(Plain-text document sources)
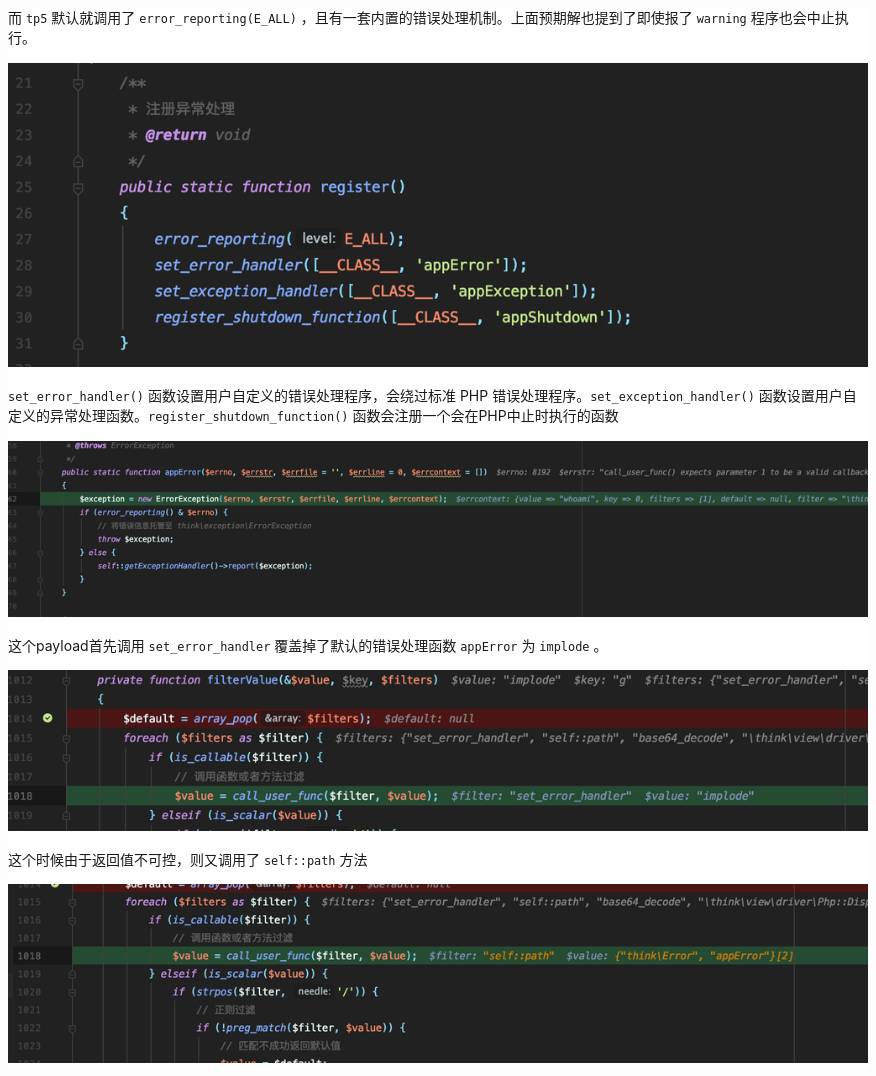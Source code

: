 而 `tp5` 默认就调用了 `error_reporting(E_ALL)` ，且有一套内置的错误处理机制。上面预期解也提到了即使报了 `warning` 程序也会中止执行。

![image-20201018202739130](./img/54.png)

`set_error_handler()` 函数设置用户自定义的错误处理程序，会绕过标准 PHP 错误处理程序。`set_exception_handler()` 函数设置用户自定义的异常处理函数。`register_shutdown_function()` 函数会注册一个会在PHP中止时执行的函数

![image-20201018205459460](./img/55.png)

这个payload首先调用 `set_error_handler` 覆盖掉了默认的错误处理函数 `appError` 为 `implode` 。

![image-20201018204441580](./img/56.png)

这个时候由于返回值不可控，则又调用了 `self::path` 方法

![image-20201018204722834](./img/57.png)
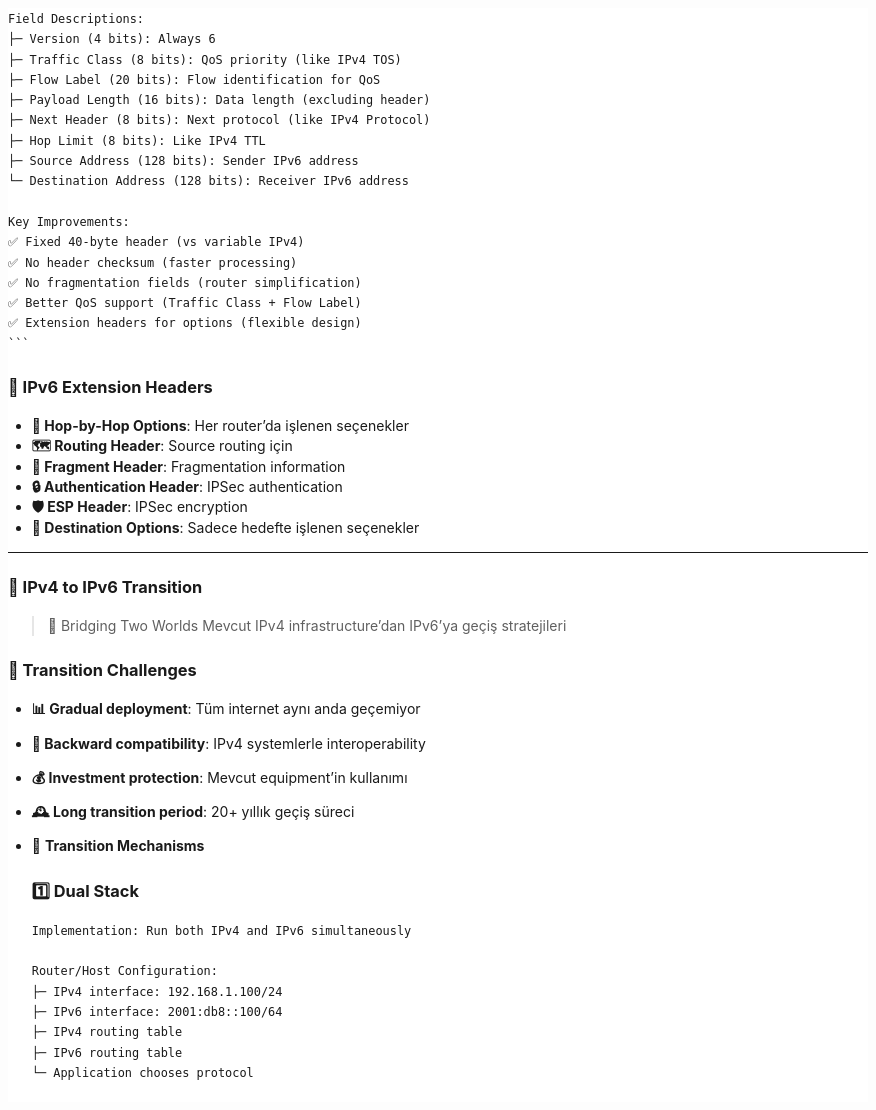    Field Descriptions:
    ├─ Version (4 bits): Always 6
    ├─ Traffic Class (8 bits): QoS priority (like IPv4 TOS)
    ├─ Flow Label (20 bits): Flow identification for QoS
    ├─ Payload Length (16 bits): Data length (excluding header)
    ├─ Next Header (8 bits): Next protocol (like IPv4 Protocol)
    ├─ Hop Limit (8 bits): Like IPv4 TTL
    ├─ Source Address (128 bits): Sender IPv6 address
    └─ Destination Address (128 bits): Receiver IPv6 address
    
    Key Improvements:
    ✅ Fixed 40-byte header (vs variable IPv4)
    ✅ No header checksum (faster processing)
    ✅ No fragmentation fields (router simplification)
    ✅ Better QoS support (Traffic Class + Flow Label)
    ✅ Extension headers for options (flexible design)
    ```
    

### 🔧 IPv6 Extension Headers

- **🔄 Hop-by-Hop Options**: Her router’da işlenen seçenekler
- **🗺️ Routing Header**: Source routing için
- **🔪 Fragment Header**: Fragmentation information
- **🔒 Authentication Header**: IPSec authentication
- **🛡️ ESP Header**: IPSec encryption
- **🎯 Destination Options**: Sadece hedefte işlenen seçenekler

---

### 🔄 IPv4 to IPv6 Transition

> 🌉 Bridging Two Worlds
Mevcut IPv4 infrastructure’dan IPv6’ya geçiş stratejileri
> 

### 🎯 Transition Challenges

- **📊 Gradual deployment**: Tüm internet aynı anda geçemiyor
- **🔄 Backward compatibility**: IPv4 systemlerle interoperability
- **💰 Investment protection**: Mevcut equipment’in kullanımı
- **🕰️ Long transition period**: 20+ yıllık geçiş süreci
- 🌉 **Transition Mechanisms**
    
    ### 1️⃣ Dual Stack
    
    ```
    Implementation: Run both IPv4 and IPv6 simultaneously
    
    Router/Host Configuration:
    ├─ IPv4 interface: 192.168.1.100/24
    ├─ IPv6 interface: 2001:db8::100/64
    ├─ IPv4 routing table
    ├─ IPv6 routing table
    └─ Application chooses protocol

Exercise description
Go back to the records above and write them out exactly, without the pictures.

Output for this task
Source code

: 而 `tp5` 默认就调用了 `error_reporting(E_ALL)` ，且有一套内置的错误处理机制。上面预期解也提到了即使报了 `warning` 程序也会中止执行。

![image-20201018202739130](./img/54.png)

`set_error_handler()` 函数设置用户自定义的错误处理程序，会绕过标准 PHP 错误处理程序。`set_exception_handler()` 函数设置用户自定义的异常处理函数。`register_shutdown_function()` 函数会注册一个会在PHP中止时执行的函数

![image-20201018205459460](./img/55.png)

这个payload首先调用 `set_error_handler` 覆盖掉了默认的错误处理函数 `appError` 为 `implode` 。

![image-20201018204441580](./img/56.png)

这个时候由于返回值不可控，则又调用了 `self::path` 方法

![image-20201018204722834](./img/57.png)
    Field Descriptions:
    ├─ Version (4 bits): Always 6
    ├─ Traffic Class (8 bits): QoS priority (like IPv4 TOS)
    ├─ Flow Label (20 bits): Flow identification for QoS
    ├─ Payload Length (16 bits): Data length (excluding header)
    ├─ Next Header (8 bits): Next protocol (like IPv4 Protocol)
    ├─ Hop Limit (8 bits): Like IPv4 TTL
    ├─ Source Address (128 bits): Sender IPv6 address
    └─ Destination Address (128 bits): Receiver IPv6 address
    
    Key Improvements:
    ✅ Fixed 40-byte header (vs variable IPv4)
    ✅ No header checksum (faster processing)
    ✅ No fragmentation fields (router simplification)
    ✅ Better QoS support (Traffic Class + Flow Label)
    ✅ Extension headers for options (flexible design)
    ```
    

### 🔧 IPv6 Extension Headers

- **🔄 Hop-by-Hop Options**: Her router’da işlenen seçenekler
- **🗺️ Routing Header**: Source routing için
- **🔪 Fragment Header**: Fragmentation information
- **🔒 Authentication Header**: IPSec authentication
- **🛡️ ESP Header**: IPSec encryption
- **🎯 Destination Options**: Sadece hedefte işlenen seçenekler

---

### 🔄 IPv4 to IPv6 Transition

> 🌉 Bridging Two Worlds
Mevcut IPv4 infrastructure’dan IPv6’ya geçiş stratejileri
> 

### 🎯 Transition Challenges

- **📊 Gradual deployment**: Tüm internet aynı anda geçemiyor
- **🔄 Backward compatibility**: IPv4 systemlerle interoperability
- **💰 Investment protection**: Mevcut equipment’in kullanımı
- **🕰️ Long transition period**: 20+ yıllık geçiş süreci
- 🌉 **Transition Mechanisms**
    
    ### 1️⃣ Dual Stack
    
    ```
    Implementation: Run both IPv4 and IPv6 simultaneously
    
    Router/Host Configuration:
    ├─ IPv4 interface: 192.168.1.100/24
    ├─ IPv6 interface: 2001:db8::100/64
    ├─ IPv4 routing table
    ├─ IPv6 routing table
    └─ Application chooses protocol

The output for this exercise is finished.